Apparently now that Twitter is using OAuth, I can change the password to my Twitter account and the apps retain access. That’s pretty alarming! Is there some way to at least know which applications have this level of access to my Twitter account?
There are a lot of cool things about the change to OAuth, most notably that third party apps no longer have any reason to store your Twitter account credentials, which is a huge boon. On the other hand, you’re exactly right that the implication of this is that you need to actively disallow applications from having access to your Twitter account and that simply changing your password is not enough.
Kinda freaky, really, if you’re used to your login and password being the ultimate credential for gaining access to your account. Brave new world, and all that!
Twitter makes it reasonably easy to see what apps you’ve enabled, so let me show you how to check your own account and how to disable any app you don’t think should have access to your account.
The first step is to click on “Settings” on the top right:
Now click on “Connections”…
Finally, we’ve reached the page where the list of Twitter apps you have approved to access your account via OAuth are shown:
Quite a list, and that’s not all of them.

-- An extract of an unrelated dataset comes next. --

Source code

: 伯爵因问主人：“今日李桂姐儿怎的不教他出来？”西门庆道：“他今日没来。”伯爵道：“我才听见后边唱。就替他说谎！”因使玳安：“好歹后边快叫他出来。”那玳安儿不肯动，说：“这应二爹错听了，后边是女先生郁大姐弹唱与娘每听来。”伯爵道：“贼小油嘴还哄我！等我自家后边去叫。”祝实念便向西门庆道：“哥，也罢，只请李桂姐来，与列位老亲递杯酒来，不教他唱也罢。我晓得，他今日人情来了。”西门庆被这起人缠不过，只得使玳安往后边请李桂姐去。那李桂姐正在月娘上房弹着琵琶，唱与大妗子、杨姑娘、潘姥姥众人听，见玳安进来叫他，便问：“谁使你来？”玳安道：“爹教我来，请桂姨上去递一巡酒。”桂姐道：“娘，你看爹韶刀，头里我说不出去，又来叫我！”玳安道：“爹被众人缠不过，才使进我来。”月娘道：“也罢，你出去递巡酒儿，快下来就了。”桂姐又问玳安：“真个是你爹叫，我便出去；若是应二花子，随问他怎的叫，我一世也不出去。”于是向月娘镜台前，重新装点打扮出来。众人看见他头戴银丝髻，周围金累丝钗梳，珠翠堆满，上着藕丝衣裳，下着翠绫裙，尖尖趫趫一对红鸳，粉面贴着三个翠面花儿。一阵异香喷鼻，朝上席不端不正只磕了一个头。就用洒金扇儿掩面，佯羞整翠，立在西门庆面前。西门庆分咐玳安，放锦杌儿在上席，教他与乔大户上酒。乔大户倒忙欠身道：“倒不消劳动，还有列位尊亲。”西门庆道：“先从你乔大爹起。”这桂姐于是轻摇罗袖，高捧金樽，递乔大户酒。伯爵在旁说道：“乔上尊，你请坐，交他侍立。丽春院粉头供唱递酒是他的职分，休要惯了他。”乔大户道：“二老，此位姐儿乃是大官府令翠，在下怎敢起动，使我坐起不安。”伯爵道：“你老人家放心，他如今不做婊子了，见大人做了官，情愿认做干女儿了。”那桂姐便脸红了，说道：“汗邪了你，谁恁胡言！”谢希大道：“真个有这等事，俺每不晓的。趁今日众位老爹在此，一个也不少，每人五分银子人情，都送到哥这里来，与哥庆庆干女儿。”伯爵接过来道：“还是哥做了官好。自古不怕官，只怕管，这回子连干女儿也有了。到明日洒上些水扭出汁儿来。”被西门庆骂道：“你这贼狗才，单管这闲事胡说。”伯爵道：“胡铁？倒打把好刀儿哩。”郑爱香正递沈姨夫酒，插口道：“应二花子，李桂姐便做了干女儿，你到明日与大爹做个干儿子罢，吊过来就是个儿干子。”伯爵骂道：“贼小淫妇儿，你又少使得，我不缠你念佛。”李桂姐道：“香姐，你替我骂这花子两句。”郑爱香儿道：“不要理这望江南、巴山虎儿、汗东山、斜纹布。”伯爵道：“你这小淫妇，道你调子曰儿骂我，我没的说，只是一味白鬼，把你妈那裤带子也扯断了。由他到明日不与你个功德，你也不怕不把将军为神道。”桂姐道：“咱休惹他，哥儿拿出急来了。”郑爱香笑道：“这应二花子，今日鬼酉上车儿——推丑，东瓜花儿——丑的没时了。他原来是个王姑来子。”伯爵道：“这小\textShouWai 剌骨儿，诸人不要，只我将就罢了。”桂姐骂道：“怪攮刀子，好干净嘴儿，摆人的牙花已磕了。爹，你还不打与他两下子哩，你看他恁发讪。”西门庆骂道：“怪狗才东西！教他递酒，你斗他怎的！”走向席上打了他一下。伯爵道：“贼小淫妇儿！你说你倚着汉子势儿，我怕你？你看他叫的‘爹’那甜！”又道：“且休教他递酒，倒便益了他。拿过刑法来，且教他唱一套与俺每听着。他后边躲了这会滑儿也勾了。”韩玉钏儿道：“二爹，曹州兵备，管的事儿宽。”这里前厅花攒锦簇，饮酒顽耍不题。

My reaction: “What the deuce?!” I can’t possibly need to have so many applications authorized to access my Twitter account!
To demonstrate how to prevent an app from accessing my Twitter account, I’ll “Revoke Access” to the Boxee app, since I’m not using it anyway:
That’s how you see which apps have access to your account. Now the question is: which ones really need to have access? My suggestion: err on the side of revoking access to any app you don’t understand or approve of. You can always re-authorize them if you find that something’s not working right any more!